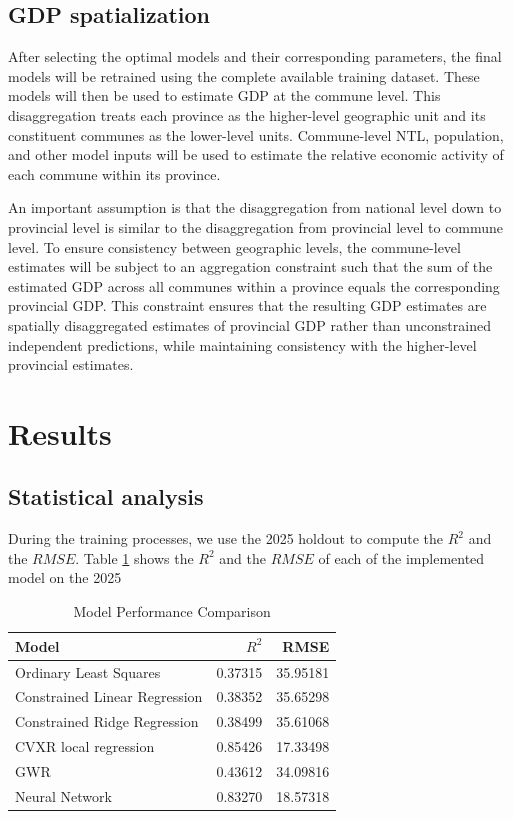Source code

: \documentclass[11pt]{article} %
\begin{document}
\subsection{GDP spatialization}

After selecting the optimal models and their corresponding parameters, the final models will be retrained using the complete available training dataset. These models will then be used to estimate GDP at the commune level. This disaggregation treats each province as the higher-level geographic unit and its constituent communes as the lower-level units. Commune-level NTL, population, and other model inputs will be used to estimate the relative economic activity of each commune within its province.

An important assumption is that the disaggregation from national level down to provincial level is similar to the disaggregation from provincial level to commune level. To ensure consistency between geographic levels, the commune-level estimates will be subject to an aggregation constraint such that the sum of the estimated GDP across all communes within a province equals the corresponding provincial GDP. This constraint ensures that the resulting GDP estimates are spatially disaggregated estimates of provincial GDP rather than unconstrained independent predictions, while maintaining consistency with the higher-level provincial estimates.

\section{Results}
\subsection{Statistical analysis}
During the training processes, we use the 2025 holdout to compute the $R^2$ and the $RMSE$. Table \ref{tab:model_comparison} shows the $R^2$ and the $RMSE$ of each of the implemented model on the 2025 

\begin{table}[htbp]
    \centering
    \caption{Model Performance Comparison}
    \label{tab:model_comparison}
    \begin{tabular}{lrr}
        \hline
        Model & $R^2$ & RMSE \\
        \hline
        Ordinary Least Squares & 0.37315 & 35.95181 \\
        Constrained Linear Regression & 0.38352 & 35.65298 \\
        Constrained Ridge Regression & 0.38499 & 35.61068 \\
        CVXR local regression & 0.85426 & 17.33498 \\
        GWR & 0.43612 & 34.09816 \\
        Neural Network & 0.83270 & 18.57318 \\
        \hline
    \end{tabular}
\end{table}
\end{document}
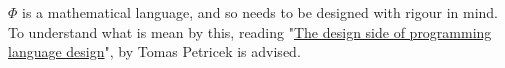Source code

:\documentclass[../main.tex]{subfiles}
\begin{document}
    $\Phi$ is a mathematical language, and so needs to be designed with rigour in mind.
    To understand what is mean by this, reading "\href{http://tomasp.net/blog/2017/design-side-of-pl/}{The design side of programming language design}", by Tomas Petricek is advised.
\end{document}
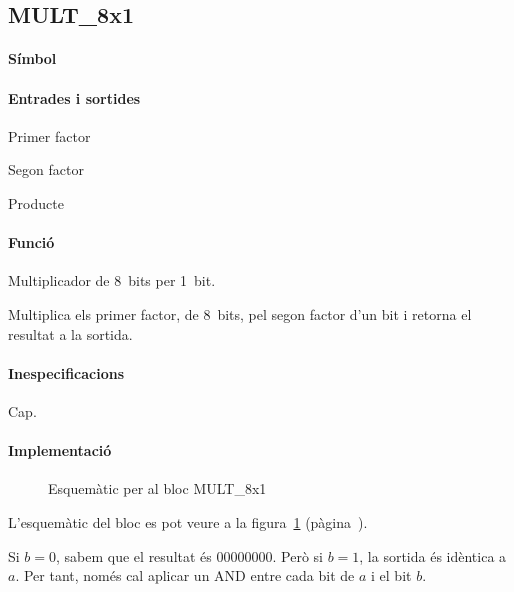 \subsection{\label{sub:\projectname-MULT_8x1} \textsf{MULT\_8x1}}

\paragraph{Símbol}
\begin{center}  \end{center}

\paragraph{Entrades i sortides}

\begin{where}
\item[\nodenamerange{a}{7}{0}] Primer factor
\item[\nodenamebit{b}] Segon factor
\item[\nodenamerange{z}{7}{0}] Producte
\end{where}

\paragraph{Funció}

Multiplicador de 8~bits per 1~bit.

Multiplica els primer factor, de 8~bits, pel segon factor d'un bit i retorna el resultat a la sortida.

\paragraph{Inespecificacions}

Cap.

\paragraph{Implementació}

\begin{figure}[b]
  \begin{center}
  \end{center}
  \caption{\label{fig:\projectname-MULT_8x1} Esquemàtic per al bloc \textsf{MULT\_8x1}}
\end{figure}

L'esquemàtic del bloc es pot veure a la figura~\ref{fig:\projectname-MULT_8x1} (pàgina~\pageref{fig:\projectname-MULT_8x1}).

Si $b = 0$, sabem que el resultat és $00000000$. Però si $b = 1$, la sortida és
idèntica a $a$. Per tant, només cal aplicar un AND entre cada bit de $a$ i el
bit $b$.

\vspace{1cm}
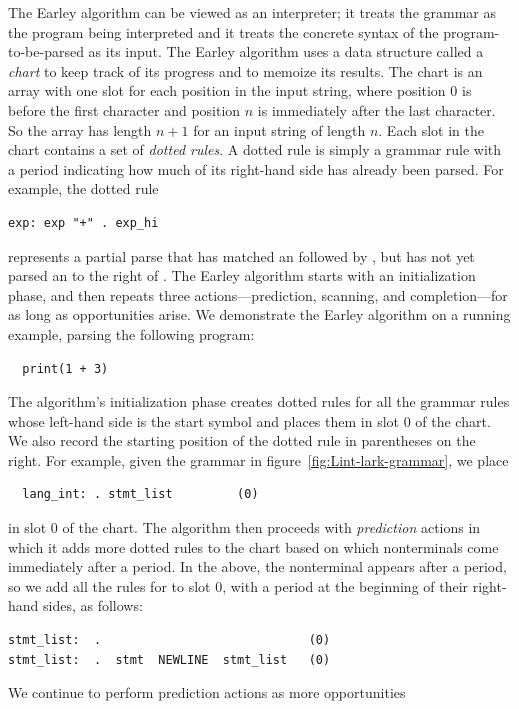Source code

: \documentclass[7x10]{TimesAPriori_MIT}%
\numberwithin{theorem}{chapter}
\numberwithin{definition}{chapter}
\numberwithin{equation}{chapter}
\begin{document}
{The Earley algorithm can be viewed as an interpreter; it treats the
grammar as the program being interpreted and it treats the concrete
syntax of the program-to-be-parsed as its input.  The Earley algorithm
uses a data structure called a \emph{chart} to
keep track of its progress and to memoize its results. The chart is an
array with one slot for each position in the input string, where
position $0$ is before the first character and position $n$ is
immediately after the last character. So the array has length $n+1$
for an input string of length $n$. Each slot in the chart contains a
set of \emph{dotted rules}. A dotted rule is simply a grammar rule
with a period indicating how much of its right-hand side has already
been parsed. For example, the dotted rule
\begin{lstlisting}
exp: exp "+" . exp_hi
\end{lstlisting}
represents a partial parse that has matched an  followed by
\code{+}, but has not yet parsed an  to the right of
\code{+}.
%
The Earley algorithm starts with an initialization phase, and then
repeats three actions---prediction, scanning, and completion---for as
long as opportunities arise. We demonstrate the Earley algorithm on a
running example, parsing the following program:
\begin{lstlisting}
  print(1 + 3)
\end{lstlisting}
The algorithm's initialization phase creates dotted rules for all the
grammar rules whose left-hand side is the start symbol and places them
in slot $0$ of the chart. We also record the starting position of the
dotted rule in parentheses on the right. For example, given the
grammar in figure~\ref{fig:Lint-lark-grammar}, we place
\begin{lstlisting}
  lang_int: . stmt_list         (0)
\end{lstlisting}
in slot $0$ of the chart. The algorithm then proceeds with
\emph{prediction} actions in which it adds more dotted rules to the
chart based on which nonterminals come immediately after a period. In
the above, the nonterminal  appears after a period,
so we add all the rules for  to slot $0$, with a
period at the beginning of their right-hand sides, as follows:
\begin{lstlisting}
stmt_list:  .                             (0)
stmt_list:  .  stmt  NEWLINE  stmt_list   (0)
\end{lstlisting}
We continue to perform prediction actions as more opportunities
}
\end{document}

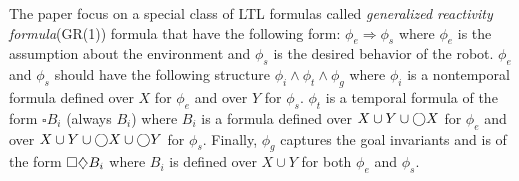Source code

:The paper focus on a special class of LTL formulas called \emph{generalized reactivity formula}(GR(1)) formula
that have the following form: $\phi_e \Rightarrow \phi_s$  where $\phi_e$ is the assumption
about the environment and $\phi_s$ is the desired behavior of the robot.
$\phi_e$ and $\phi_s$ should have the following structure $\phi_i \wedge \phi_t \wedge \phi_g$ where
$\phi_i$ is a nontemporal formula defined over $X$ for $\phi_e$ and over $Y$ for $\phi_s$. 
$\phi_t$ is a temporal formula of the form $\square B_i$ (always $B_i$) where $B_i$ is a formula 
defined over $X \cup Y \cup \bigcirc X$ for $\phi_e$ and over $X \cup Y \cup \bigcirc X \cup \bigcirc Y$ for
$\phi_s$. Finally, $\phi_g$ captures the goal invariants and is of the form $\square \diamondsuit B_i$
where $B_i$ is defined over $X \cup Y$ for both $\phi_e$ and $\phi_s$.


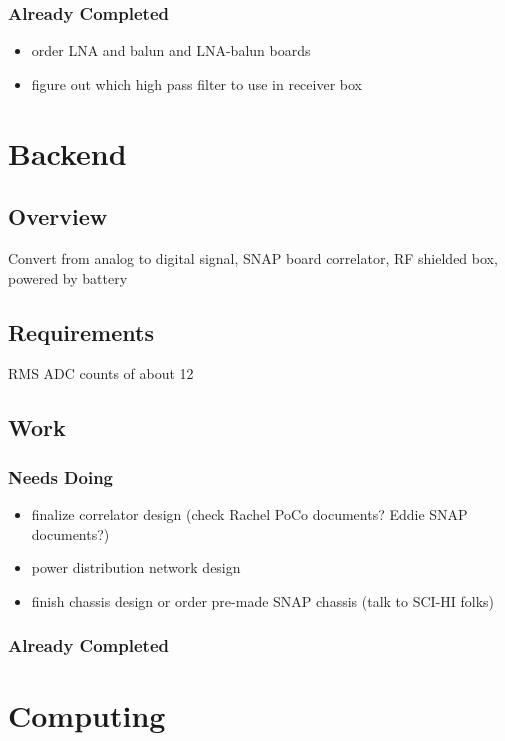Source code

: \documentclass[11pt]{report}
\begin{document}
\subsubsection{Already Completed}
\begin{itemize}
 \item order LNA and balun and LNA-balun boards
 \item figure out which high pass filter to use in receiver box
\end{itemize}

\section{Backend}

\subsection{Overview}

Convert from analog to digital signal, SNAP board correlator, RF shielded box, 
powered by battery

\subsection{Requirements}

RMS ADC counts of about 12

\subsection{Work}

\subsubsection{Needs Doing}
\begin{itemize}
 \item finalize correlator design (check Rachel PoCo documents? Eddie SNAP 
  documents?)
 \item power distribution network design
 \item finish chassis design or order pre-made SNAP chassis (talk to SCI-HI 
  folks)
\end{itemize}

\subsubsection{Already Completed}

\section{Computing}
\end{document}
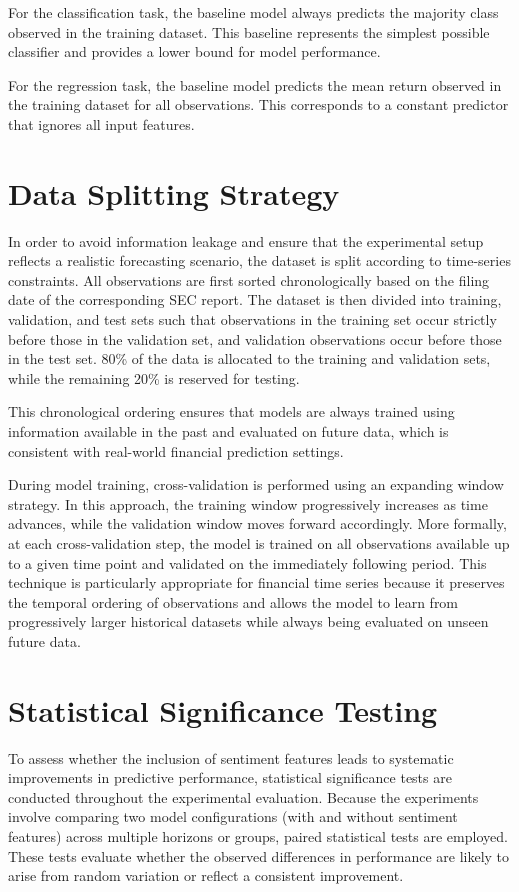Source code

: For the classification task, the baseline model always predicts the majority class observed in the training dataset. This baseline represents the simplest possible classifier and provides a lower bound for model performance.

For the regression task, the baseline model predicts the mean return observed in the training dataset for all observations. This corresponds to a constant predictor that ignores all input features.

\section{Data Splitting Strategy}

In order to avoid information leakage and ensure that the experimental setup reflects a realistic forecasting scenario, the dataset is split according to time-series constraints. All observations are first sorted chronologically based on the filing date of the corresponding SEC report. 
The dataset is then divided into training, validation, and test sets such that observations in the training set occur strictly before those in the validation set, and validation observations occur before those in the test set. 80\% of the data is allocated to the training and validation sets, while the remaining 20\% is reserved for testing.

This chronological ordering ensures that models are always trained using information available in the past and evaluated on future data, which is consistent with real-world financial prediction settings.

During model training, cross-validation is performed using an expanding window strategy. In this approach, the training window progressively increases as time advances, while the validation window moves forward accordingly. More formally, at each cross-validation step, the model is trained on all observations available up to a given time point and validated on the immediately following period.
This technique is particularly appropriate for financial time series because it preserves the temporal ordering of observations and allows the model to learn from progressively larger historical datasets while always being evaluated on unseen future data.

\section{Statistical Significance Testing}

To assess whether the inclusion of sentiment features leads to systematic improvements in predictive performance, statistical significance tests are conducted throughout the experimental evaluation. Because the experiments involve comparing two model configurations (with and without sentiment features) across multiple horizons or groups, paired statistical tests are employed. These tests evaluate whether the observed differences in performance are likely to arise from random variation or reflect a consistent improvement.

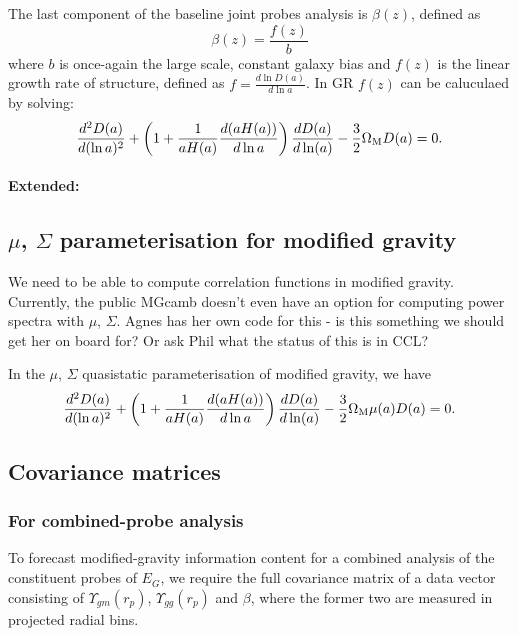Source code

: \documentclass[onecolumn,amsmath,aps,fleqn, superscriptaddress]{revtex4}
\begin{document}
The last component of the baseline joint probes analysis is $\beta(z)$, defined as 
\begin{equation}
\beta(z) = \frac{f(z)}{b}
\label{beta}
\end{equation}
where $b$ is once-again the large scale, constant galaxy bias and $f(z)$ is the linear growth rate of structure, defined as $f = \frac{d \ln D(a)}{d\ln a}$. In GR $f(z)$ can be caluculaed by solving:
\begin{equation}
\frac{d^2 D(a)}{d (\ln a)^2} + \left(1 + \frac{1}{a H(a)}\frac{d(a H(a))}{d \ln a}\right)\frac{d D(a)}{d \ln(a)} - \frac{3}{2} \Omega_{\rm M} D(a) = 0.
\label{beta}
\end{equation}

\paragraph*{Extended:}

\subsection{$\mu$, $\Sigma$ parameterisation for modified gravity}

{\color{cyan} We need to be able to compute correlation functions in modified gravity. Currently, the public MGcamb doesn't even have an option for computing power spectra with $\mu$, $\Sigma$. Agnes has her own code for this - is this something we should get her on board for? Or ask Phil what the status of this is in CCL?}

In the $\mu$, $\Sigma$ quasistatic parameterisation of modified gravity, we have
\begin{equation}
\frac{d^2 D(a)}{d (\ln a)^2} + \left(1 + \frac{1}{a H(a)}\frac{d(a H(a))}{d \ln a}\right)\frac{d D(a)}{d \ln(a)} - \frac{3}{2} \Omega_{\rm M} \mu(a) D(a) = 0.
\label{beta_mu}
\end{equation}



\subsection{Covariance matrices}
\subsubsection{For combined-probe analysis}
To forecast modified-gravity information content for a combined analysis of the constituent probes of $E_G$, we require the full covariance matrix of a data vector consisting of $\Upsilon_{gm}(r_p)$, $\Upsilon_{gg}(r_p)$ and $\beta$, where the former two are measured in projected radial bins. 
\end{document}
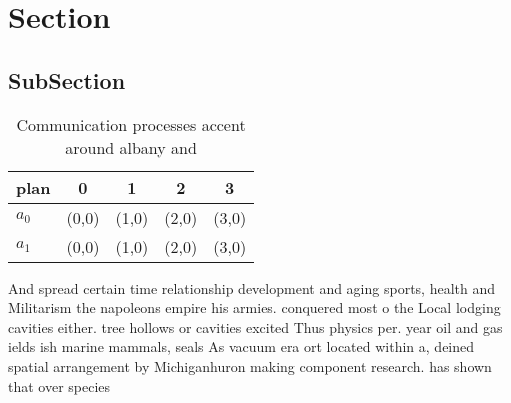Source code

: \documentclass[a4paper]{article}
\begin{document}
\section{Section}

\subsection{SubSection}

\begin{table}
\begin{adjustbox}{width=0.7\columnwidth}
\begin{tabular}{|l|l|l|l|l|}
\hline
\textbf{plan} & \multicolumn{1}{c|}{\textbf{0}} & \multicolumn{1}{c|}{\textbf{1}} & \multicolumn{1}{c|}{\textbf{2}} & \multicolumn{1}{c|}{\textbf{3}} \\ \hline
\textbf{$a_0$}  & (0,0) & (1,0) & (2,0) & (3,0) \\ \hline
\textbf{$a_1$}  & (0,0) & (1,0) & (2,0) & (3,0) \\ \hline
\end{tabular}
\end{adjustbox}
\caption{Communication processes accent around albany and 
}
\end{table}

And spread certain time relationship development and aging sports, health and Militarism the napoleons empire his armies. conquered most o the Local lodging cavities either. tree hollows or cavities excited Thus physics per. year oil and gas ields ish marine mammals, seals As vacuum era ort located within a, deined spatial arrangement by Michiganhuron making component research. has shown that over species 
\end{document}
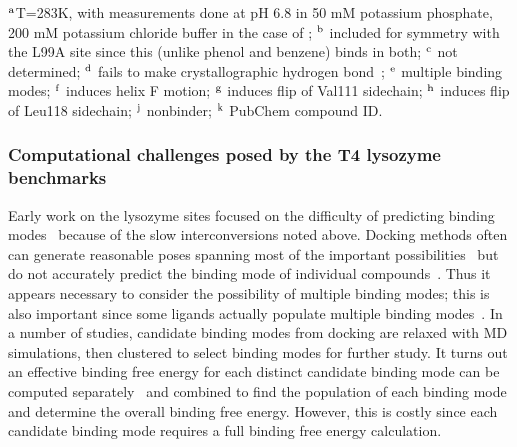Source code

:\documentclass[aps,pre,twocolumn,nofootinbib,superscriptaddress,10pt, final,tightenlines]{revtex4-1}
\begin{document}
\begin{table}
\begin{center}
\end{center}
$^{\rm a}$T=283K, with measurements done at pH 6.8 in 50 mM potassium phosphate, 200 mM potassium chloride buffer in the case of \cite{boyce_predicting_2009}; $^{\rm b}$ included for symmetry with the L99A site since this (unlike phenol and benzene) binds in both; $^{\rm c}$ not determined; $^{\rm d}$ fails to make crystallographic hydrogen bond~\cite{boyce_predicting_2009}; $^{\rm e}$ multiple binding modes; $^{\rm f}$ induces helix F motion; $^{\rm g}$ induces flip of Val111 sidechain; $^{\rm h}$ induces flip of Leu118 sidechain; $^{\rm j}$ nonbinder; $^{\rm k}$ PubChem compound ID.
\end{table}
\endgroup


\subsubsection{Computational challenges posed by the T4 lysozyme benchmarks}
Early work on the lysozyme sites focused on the difficulty of predicting binding modes~\cite{mobley_use_2006, mobley_predicting_2007, boyce_predicting_2009} because of the slow interconversions noted above. 
Docking methods often can generate reasonable poses spanning most of the important possibilities~\cite{mobley_use_2006, mobley_predicting_2007, boyce_predicting_2009, graves_rescoring_2008} but do not accurately predict the binding mode of individual compounds~\cite{mobley_predicting_2007, boyce_predicting_2009, graves_rescoring_2008}. 
Thus it appears necessary to consider the possibility of multiple binding modes; this is also important since some ligands actually populate multiple binding modes~\cite{boyce_predicting_2009}. 
In a number of studies, candidate binding modes from docking are relaxed with MD simulations, then clustered to select binding modes for further study. 
It turns out an effective binding free energy for each distinct candidate binding mode can be computed separately~\cite{mobley_use_2006} and combined to find the population of each binding mode and determine the overall binding free energy.
However, this is costly since each candidate binding mode requires a full binding free energy calculation.
\end{document}
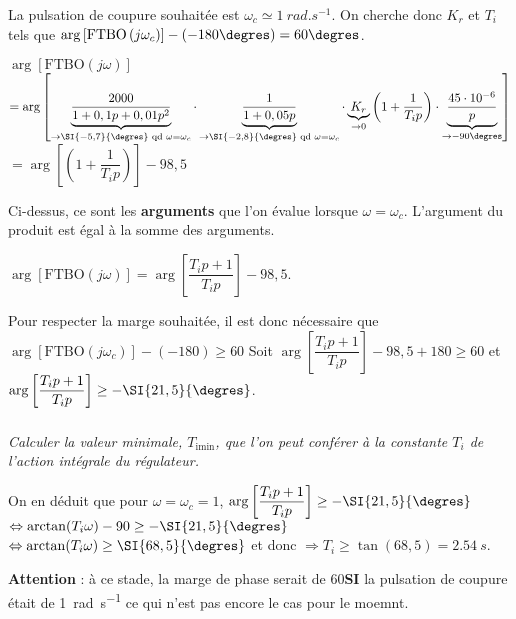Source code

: \begin{multicols}{2}
\normalsize 

\ifprof
\begin{corrige}
La pulsation de coupure souhaitée est $\omega_c \simeq \SI{1}{rad.s^{-1}}$. 
On cherche donc $K_r$ et $T_i$ tels que $\arg \left[\text{FTBO}\left( j \omega_c\right)\right]-\left(-180\degres\right)=60\degres$.

$\arg \left[\text{FTBO}\left( j \omega\right)\right]$ 
$ = \arg \left[
\underbrace{\dfrac{2000}{1+0,1p+0,01p^2}}_{\to \SI{-5,7}{\degres} \text{ qd } \omega=\omega_c} 
\cdot
\underbrace{\dfrac{1}{1+0,05p}}_{\to \SI{-2,8}{\degres} \text{ qd } \omega=\omega_c} 
\cdot 
 \underbrace{K_r}_{\to 0}
 \left(1+\dfrac{1}{T_i p} \right) \cdot 
\underbrace{\dfrac{45\cdot 10^{-6}}{p}}_{\to -90\degres } 
\right] $
$ = \arg \left[  \left(1+\dfrac{1}{T_i p} \right) \right] -98,5$

\begin{rem}
Ci-dessus, ce sont les \textbf{arguments} que l'on évalue lorsque $\omega=\omega_c$. L'argument du produit est égal à la somme des arguments.
\end{rem}
$ \arg \left[\text{FTBO}\left( j \omega\right)\right] = \arg \left[  \dfrac{T_i p+1}{T_i p}  \right]-98,5 $.

Pour respecter la marge souhaitée, il est donc nécessaire que 
$\arg \left[\text{FTBO}\left( j \omega_c\right)\right]-\left(-180\right)\geq60$
Soit 
$\arg \left[  \dfrac{T_i p+1}{T_i p}  \right]-98,5+ 180 \geq60$ 
et $\arg \left[  \dfrac{T_i p+1}{T_i p}  \right] \geq - \SI{21,5}{\degres}$.
 
\end{corrige}
\else
\fi

\subparagraph{}\textit{Calculer la valeur minimale, $T_{\text{imin}}$, que l’on peut conférer à la constante $T_i$ de l’action intégrale du régulateur.}

\ifprof
\begin{corrige}
On en déduit que pour $\omega=\omega_c=1$, 
$\arg \left[  \dfrac{T_i p+1}{T_i p}  \right] \geq - \SI{21,5}{\degres}$
$ \Leftrightarrow  \arctan (T_i \omega) -90 \geq - \SI{21,5}{\degres}$ 
$ \Leftrightarrow  \arctan (T_i \omega)  \geq \SI{68,5}{\degres}$ 
et donc $\Rightarrow  T_i \geq \tan(68,5)=\SI{2,54}{s}$.
 

 \begin{warn}
\textbf{Attention} : à ce stade, la marge de phase serait de 60\degres \textbf{SI} la pulsation de  coupure était de \SI{1}{rad.s^{-1}} ce qui n'est pas encore le cas pour le moemnt.
 \end{warn}
 

\end{corrige}
\end{multicols}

=== Exercise goal ===
Above are some records; copy exactly the lines from the one with "about the environment" through the one with "is a formula", both included, and no others.

=== Response below ===
about the environment and $\phi_s$ is the desired behavior of the robot.
$\phi_e$ and $\phi_s$ should have the following structure $\phi_i \wedge \phi_t \wedge \phi_g$ where
$\phi_i$ is a nontemporal formula defined over $X$ for $\phi_e$ and over $Y$ for $\phi_s$. 
$\phi_t$ is a temporal formula of the form $\square B_i$ (always $B_i$) where $B_i$ is a formula 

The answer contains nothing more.